- Exercise
Please count how many lines of the data include the word "textcolor". Give only that number in reply.

- Record extracts

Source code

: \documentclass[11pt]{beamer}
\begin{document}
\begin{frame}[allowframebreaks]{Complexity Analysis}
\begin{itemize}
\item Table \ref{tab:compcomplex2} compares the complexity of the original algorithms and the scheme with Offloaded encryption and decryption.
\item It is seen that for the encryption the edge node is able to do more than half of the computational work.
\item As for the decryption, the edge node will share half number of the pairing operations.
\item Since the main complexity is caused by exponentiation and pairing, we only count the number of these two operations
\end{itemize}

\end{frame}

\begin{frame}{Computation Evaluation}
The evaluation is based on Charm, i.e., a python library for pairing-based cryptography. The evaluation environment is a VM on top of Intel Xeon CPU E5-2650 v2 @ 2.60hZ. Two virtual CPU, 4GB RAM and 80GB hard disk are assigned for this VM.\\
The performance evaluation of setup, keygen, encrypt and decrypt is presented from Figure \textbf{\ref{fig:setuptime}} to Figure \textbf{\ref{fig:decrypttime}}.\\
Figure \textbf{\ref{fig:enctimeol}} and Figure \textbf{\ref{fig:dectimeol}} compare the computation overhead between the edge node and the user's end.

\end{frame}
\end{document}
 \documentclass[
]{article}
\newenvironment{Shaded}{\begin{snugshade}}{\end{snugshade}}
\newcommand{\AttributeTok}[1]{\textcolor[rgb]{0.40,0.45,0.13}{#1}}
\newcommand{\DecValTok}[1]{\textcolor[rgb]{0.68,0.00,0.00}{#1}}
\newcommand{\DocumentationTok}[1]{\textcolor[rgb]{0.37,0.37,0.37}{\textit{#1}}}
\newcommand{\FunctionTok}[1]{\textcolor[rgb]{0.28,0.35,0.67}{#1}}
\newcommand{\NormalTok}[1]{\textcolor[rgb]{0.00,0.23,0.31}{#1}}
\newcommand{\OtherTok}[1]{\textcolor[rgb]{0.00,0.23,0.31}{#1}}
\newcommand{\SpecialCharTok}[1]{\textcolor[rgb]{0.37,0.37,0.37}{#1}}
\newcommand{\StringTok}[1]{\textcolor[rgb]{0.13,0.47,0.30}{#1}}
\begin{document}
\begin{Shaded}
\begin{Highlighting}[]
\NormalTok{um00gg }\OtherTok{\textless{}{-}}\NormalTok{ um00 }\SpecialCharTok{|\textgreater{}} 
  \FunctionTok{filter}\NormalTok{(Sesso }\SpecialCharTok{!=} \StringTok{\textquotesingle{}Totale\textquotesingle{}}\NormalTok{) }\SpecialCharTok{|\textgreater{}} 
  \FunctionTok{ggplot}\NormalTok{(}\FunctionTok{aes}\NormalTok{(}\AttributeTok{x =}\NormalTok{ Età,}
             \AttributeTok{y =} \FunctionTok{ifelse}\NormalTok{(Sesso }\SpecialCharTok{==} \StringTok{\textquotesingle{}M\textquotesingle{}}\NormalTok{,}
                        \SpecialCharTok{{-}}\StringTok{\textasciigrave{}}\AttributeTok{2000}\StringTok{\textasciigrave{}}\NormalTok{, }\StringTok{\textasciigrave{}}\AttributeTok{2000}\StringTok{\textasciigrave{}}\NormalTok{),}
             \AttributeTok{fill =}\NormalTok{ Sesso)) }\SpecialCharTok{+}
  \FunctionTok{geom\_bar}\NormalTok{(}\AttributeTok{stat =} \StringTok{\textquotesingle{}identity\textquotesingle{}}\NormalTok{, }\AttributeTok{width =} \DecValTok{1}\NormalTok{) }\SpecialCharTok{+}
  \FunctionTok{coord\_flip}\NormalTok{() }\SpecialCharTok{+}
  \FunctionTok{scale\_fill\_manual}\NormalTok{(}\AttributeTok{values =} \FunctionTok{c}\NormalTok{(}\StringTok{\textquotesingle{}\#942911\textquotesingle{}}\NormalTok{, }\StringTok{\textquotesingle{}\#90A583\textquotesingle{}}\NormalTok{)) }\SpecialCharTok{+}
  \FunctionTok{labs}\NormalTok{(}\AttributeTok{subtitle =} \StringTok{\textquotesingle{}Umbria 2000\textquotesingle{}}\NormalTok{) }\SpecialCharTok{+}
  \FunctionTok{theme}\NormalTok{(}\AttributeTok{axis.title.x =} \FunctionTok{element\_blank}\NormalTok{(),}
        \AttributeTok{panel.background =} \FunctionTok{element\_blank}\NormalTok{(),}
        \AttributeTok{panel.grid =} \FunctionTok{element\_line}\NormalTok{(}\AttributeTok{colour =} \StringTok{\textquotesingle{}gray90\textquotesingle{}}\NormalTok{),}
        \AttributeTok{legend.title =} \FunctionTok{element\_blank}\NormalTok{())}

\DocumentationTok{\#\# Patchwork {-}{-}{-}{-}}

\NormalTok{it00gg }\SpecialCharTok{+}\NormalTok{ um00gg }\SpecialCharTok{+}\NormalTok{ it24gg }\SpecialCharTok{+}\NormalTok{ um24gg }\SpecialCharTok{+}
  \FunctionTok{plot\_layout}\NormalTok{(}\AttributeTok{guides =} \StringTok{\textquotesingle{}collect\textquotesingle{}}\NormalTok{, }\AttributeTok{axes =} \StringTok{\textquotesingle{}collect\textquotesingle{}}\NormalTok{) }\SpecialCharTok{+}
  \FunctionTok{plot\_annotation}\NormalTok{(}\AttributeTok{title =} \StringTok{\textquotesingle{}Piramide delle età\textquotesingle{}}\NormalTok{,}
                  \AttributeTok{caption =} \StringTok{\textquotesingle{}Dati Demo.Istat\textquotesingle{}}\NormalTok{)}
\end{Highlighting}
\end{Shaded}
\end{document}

- Solution
8